壁に貼っている作品はお気に入りですね。これは、羊文学の最初のデモCDのジャケットを撮ってくれた人が、私たちの初めての自主企画ライブでライブハウスの壁に写真を展示してくれて、そのときの写真です。外に出れないから、海が見える窓みたいでお気に入りです。

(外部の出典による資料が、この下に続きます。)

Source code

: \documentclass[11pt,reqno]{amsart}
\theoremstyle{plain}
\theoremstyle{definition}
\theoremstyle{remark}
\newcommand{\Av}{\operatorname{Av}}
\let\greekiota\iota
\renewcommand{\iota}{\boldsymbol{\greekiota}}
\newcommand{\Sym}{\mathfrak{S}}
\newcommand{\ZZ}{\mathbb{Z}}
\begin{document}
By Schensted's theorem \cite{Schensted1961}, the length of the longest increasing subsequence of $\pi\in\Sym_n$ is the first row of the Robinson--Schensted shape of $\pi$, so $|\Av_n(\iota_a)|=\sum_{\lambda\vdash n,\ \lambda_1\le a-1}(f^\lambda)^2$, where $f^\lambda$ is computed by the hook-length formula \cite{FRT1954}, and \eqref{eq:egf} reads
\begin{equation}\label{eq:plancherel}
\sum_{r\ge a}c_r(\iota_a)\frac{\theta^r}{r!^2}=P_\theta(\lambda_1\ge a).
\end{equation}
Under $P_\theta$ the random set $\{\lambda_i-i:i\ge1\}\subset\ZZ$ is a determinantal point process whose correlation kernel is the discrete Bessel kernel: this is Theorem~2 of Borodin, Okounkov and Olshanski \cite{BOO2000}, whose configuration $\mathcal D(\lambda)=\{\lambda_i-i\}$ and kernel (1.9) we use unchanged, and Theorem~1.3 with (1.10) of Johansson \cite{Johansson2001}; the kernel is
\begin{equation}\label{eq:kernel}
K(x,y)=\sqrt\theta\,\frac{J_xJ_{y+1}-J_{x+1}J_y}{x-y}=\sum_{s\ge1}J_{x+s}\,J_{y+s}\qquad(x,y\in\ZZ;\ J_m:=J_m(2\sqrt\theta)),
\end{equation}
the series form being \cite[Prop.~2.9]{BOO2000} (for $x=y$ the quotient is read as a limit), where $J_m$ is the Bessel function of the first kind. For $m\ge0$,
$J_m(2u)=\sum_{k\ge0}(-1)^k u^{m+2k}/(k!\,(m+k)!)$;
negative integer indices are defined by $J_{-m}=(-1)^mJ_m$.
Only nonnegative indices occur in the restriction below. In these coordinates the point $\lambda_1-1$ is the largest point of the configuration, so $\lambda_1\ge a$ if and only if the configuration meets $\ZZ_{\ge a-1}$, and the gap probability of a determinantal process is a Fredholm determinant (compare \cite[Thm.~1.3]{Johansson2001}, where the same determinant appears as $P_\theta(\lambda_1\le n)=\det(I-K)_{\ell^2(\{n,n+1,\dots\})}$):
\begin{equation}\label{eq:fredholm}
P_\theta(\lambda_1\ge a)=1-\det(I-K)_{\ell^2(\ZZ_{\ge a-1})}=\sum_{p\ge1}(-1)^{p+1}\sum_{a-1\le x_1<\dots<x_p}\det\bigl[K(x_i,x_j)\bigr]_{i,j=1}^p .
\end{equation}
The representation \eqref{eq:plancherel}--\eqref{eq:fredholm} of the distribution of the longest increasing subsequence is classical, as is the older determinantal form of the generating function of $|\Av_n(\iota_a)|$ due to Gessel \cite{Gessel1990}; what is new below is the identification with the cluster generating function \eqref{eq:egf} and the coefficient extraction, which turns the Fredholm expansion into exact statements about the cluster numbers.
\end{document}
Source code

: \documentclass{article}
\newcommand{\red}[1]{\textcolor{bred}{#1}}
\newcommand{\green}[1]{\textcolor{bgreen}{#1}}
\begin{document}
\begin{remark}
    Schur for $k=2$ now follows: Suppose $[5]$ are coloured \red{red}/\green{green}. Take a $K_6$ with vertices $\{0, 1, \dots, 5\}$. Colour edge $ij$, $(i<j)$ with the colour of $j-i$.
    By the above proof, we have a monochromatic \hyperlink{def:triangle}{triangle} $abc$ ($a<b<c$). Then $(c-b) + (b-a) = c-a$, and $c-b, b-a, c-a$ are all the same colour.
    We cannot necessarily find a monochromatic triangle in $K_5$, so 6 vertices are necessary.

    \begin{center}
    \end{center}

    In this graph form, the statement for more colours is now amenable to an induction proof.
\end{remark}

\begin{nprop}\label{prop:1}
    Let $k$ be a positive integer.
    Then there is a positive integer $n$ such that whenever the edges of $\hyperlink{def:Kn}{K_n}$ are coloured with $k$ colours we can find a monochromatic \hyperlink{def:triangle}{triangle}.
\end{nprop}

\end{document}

これはコンテンポラリーダンスのスタジオKARAS APPARATUSからの年賀状です。最近はダンス自体はやってないんですけど、GAGAというストレッチを意識してやっています。オンラインで500円からドネーション出来るんですけど、ZOOMでイスラエルやアメリカにいる人たちが踊ってくれるので、それに合わせて体を動かしています。

-世界の人と繋がっていると?

配信している人はニューヨークとイスラエルの方なんですけど、参加してる人たちも自分の姿を出さなきゃいけないから、終わった後もチャットとかで「センキュー!」って(笑)。ワークショップが終わっても音楽に合わせてみんなそれぞれ踊ってますね。全世界の人たちがカメラ越しに見えて、あったかい気持ちになります。

-そういう形でイベントとかもできそうですよね。

ですよね。他にも、美容室の嶋津さんのご夫婦が、毎朝8:30からラジオ体操やられててそれも参加しています。スタンプカードもあって凄く良いなって思いますね。

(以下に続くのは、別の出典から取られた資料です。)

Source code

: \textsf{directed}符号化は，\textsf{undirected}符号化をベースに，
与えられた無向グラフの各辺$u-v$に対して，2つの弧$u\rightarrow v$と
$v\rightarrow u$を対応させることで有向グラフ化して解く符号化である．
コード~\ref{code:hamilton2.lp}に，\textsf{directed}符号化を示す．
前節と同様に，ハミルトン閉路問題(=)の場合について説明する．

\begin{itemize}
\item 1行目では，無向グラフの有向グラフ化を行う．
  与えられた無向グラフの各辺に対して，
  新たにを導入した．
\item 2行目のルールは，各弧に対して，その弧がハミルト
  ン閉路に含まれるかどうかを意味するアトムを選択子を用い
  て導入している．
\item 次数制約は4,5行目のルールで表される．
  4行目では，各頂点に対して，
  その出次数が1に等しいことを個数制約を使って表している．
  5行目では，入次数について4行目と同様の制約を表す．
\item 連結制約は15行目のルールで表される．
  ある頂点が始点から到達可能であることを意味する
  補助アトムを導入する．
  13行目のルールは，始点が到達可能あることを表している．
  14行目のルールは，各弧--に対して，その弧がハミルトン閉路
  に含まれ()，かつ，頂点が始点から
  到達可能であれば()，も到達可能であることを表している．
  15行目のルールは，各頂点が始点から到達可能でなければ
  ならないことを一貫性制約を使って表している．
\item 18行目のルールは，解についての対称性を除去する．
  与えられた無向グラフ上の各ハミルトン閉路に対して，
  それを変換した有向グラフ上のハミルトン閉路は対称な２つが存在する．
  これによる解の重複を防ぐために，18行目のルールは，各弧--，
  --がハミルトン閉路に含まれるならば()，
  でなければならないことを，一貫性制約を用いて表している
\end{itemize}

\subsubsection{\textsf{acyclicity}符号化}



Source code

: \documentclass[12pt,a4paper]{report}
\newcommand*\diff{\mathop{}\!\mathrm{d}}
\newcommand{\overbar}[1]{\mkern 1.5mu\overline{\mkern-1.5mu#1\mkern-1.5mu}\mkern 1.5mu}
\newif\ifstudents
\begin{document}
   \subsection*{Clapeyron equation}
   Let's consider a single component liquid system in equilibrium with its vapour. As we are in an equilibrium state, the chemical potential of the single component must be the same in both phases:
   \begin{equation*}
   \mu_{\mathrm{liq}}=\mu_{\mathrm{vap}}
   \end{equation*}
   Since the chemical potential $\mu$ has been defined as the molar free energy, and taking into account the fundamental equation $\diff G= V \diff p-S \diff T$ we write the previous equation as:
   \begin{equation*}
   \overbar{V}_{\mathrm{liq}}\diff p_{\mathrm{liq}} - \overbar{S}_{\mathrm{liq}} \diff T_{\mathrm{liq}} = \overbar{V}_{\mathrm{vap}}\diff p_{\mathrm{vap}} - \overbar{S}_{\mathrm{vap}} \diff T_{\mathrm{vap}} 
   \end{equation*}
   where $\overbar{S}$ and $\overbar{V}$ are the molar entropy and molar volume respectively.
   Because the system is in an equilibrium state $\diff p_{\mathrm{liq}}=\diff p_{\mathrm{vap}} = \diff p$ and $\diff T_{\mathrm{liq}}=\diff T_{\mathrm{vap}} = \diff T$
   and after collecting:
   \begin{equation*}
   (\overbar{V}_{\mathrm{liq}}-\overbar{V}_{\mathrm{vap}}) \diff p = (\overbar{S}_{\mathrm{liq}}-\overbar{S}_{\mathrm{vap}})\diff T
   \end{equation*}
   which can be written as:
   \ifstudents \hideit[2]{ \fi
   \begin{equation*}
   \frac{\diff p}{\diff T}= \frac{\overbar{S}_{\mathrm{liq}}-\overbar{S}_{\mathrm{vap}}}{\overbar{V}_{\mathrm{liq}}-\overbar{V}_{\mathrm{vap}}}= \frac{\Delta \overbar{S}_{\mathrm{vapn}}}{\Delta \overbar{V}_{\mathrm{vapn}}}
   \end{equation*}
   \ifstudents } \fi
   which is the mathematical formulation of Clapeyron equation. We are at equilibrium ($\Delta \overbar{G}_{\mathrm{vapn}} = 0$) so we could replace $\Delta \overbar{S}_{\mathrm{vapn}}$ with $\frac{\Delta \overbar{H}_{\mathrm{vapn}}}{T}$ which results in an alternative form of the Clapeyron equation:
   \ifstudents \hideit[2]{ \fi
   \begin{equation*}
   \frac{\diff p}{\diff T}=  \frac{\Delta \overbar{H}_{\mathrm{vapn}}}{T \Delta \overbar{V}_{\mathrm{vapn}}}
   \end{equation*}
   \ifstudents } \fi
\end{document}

-モエカさんご自身が思う、家での最高の音楽の楽しみ方はありますか?

普段はイヤホンで音楽を聴くことが多いじゃないですか。音が圧縮されたりとか、左右のステレオの広がりとかがあまりはっきりしなかったりとか、そういう曲を改めてCDやコンポで聴くのはオススメです。
高木正勝さんの「かがやき」っていう素晴らしいCDがあるんですけど、CDプレーヤーで聴いた時の立体感がすごくて。普段サブスクとかで聴いてる曲もCDで改めて聴いてみると、全然違う風に聴こえますよね。最近は古いCDを引っ張ってきて聴いたりしてます。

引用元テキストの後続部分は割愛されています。